La Bundeswehr demeure toutefois une armée parlementaire, le mandat du Bundestag étant le préalable incontournable à toute intervention extérieure . Par ailleurs, les partis et les administrations allemandes demeurent encore très divisés sur ces questions, même si l'opinion publique évolue progressivement vers davantage d'approbation à l'égard d'un engagement extérieur plus important. En outre, l'Allemagne est souvent critiquée par la société civile et certains partis politiques à propos de son statut de 5 ème exportateur mondial d'armements. Ainsi, le nouveau contrat de coalition prévoit l'interdiction de livrer des armes aux pays engagés directement dans la guerre au Yémen.

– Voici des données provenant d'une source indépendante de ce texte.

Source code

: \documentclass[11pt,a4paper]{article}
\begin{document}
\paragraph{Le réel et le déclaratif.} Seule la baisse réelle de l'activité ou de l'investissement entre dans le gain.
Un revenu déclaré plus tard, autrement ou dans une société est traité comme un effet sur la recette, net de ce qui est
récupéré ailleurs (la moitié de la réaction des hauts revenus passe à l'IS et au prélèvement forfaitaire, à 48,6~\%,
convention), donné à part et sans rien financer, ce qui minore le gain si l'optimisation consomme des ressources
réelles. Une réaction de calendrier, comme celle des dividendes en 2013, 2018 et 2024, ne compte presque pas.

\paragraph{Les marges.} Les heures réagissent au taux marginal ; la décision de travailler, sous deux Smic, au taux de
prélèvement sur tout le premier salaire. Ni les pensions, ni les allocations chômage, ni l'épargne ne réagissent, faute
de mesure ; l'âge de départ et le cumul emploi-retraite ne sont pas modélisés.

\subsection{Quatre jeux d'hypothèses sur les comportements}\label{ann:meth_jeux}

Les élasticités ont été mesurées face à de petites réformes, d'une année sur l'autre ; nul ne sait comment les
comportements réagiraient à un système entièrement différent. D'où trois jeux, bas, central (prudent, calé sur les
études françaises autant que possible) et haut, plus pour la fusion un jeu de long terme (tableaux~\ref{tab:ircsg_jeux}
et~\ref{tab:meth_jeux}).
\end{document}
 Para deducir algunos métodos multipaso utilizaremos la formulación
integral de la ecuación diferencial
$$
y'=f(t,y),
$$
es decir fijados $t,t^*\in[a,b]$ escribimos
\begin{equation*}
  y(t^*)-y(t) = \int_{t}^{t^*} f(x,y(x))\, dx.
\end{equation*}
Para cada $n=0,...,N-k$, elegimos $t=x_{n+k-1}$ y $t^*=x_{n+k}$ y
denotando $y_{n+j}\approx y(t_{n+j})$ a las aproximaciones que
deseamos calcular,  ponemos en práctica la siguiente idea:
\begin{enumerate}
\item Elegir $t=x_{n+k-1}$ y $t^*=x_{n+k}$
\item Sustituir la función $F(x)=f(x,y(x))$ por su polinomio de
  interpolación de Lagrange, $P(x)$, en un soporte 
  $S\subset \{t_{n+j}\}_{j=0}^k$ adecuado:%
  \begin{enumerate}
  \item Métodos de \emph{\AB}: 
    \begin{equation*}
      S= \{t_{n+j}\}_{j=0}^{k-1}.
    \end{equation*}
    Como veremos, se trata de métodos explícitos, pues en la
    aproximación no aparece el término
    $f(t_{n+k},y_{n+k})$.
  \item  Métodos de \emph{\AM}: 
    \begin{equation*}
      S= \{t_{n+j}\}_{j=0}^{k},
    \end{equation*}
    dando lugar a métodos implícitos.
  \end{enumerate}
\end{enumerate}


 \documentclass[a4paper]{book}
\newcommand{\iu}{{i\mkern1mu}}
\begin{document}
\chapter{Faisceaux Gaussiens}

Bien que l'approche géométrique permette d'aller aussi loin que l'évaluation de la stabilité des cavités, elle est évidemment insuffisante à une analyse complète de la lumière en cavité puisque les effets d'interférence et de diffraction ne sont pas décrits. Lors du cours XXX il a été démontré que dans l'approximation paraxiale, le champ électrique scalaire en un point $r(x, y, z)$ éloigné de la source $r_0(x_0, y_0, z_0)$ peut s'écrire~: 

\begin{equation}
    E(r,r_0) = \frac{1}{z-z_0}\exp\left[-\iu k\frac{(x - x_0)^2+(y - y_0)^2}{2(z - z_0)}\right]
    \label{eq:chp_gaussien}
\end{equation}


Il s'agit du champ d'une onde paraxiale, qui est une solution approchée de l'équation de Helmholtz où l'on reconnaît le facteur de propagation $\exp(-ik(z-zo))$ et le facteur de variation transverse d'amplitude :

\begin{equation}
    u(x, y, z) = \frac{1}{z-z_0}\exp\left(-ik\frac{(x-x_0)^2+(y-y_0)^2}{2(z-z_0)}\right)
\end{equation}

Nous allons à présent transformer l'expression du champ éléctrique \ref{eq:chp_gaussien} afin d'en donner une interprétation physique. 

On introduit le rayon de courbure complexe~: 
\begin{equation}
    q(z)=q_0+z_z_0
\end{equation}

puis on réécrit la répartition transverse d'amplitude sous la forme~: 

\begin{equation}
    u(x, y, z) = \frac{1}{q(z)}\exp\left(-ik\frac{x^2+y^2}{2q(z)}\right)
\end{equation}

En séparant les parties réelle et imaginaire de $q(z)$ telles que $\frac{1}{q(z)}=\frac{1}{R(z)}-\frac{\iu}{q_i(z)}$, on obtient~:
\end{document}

À la suite du meurtre du journaliste saoudien Jamal Kashoggi, le 2 octobre 2019, l'Allemagne a annoncé la suspension de ses exportations d'armes vers l'Arabie Saoudite. Le ministre des affaires étrangères Heiko Maas a appelé à une régulation internationale des missiles de croisière. Alors que la Chancelière a appelé en février 2019 à « développer une culture commune européenne en matière d'exportations d'armement », le SPD s'oppose à davantage d'exportations dans ce domaine et préconise d'interdire toute exportation vers les pays en guerre, les foyers de crise et en dehors de l'OTAN. Il s'oppose également à une augmentation forte du budget de la défense.

c) De multiples engagements de l'Allemagne sur des théâtres extérieurs

Malgré la persistance de ces réticences, la Bundeswehr intervient désormais sur de multiples théâtres d'opération. Après la décision en 2014 de livrer des armes aux peshmergas irakiens dans leur combat contre l'Etat islamique, levant le tabou de l'exportation d'armes dans les zones de conflit (à un acteur non étatique de surcroît), le soutien apporté par Berlin aux opérations françaises, à la suite des attentats de Paris, illustre le tournant amorcé par l'Allemagne dans le sens d'un engagement extérieur plus actif.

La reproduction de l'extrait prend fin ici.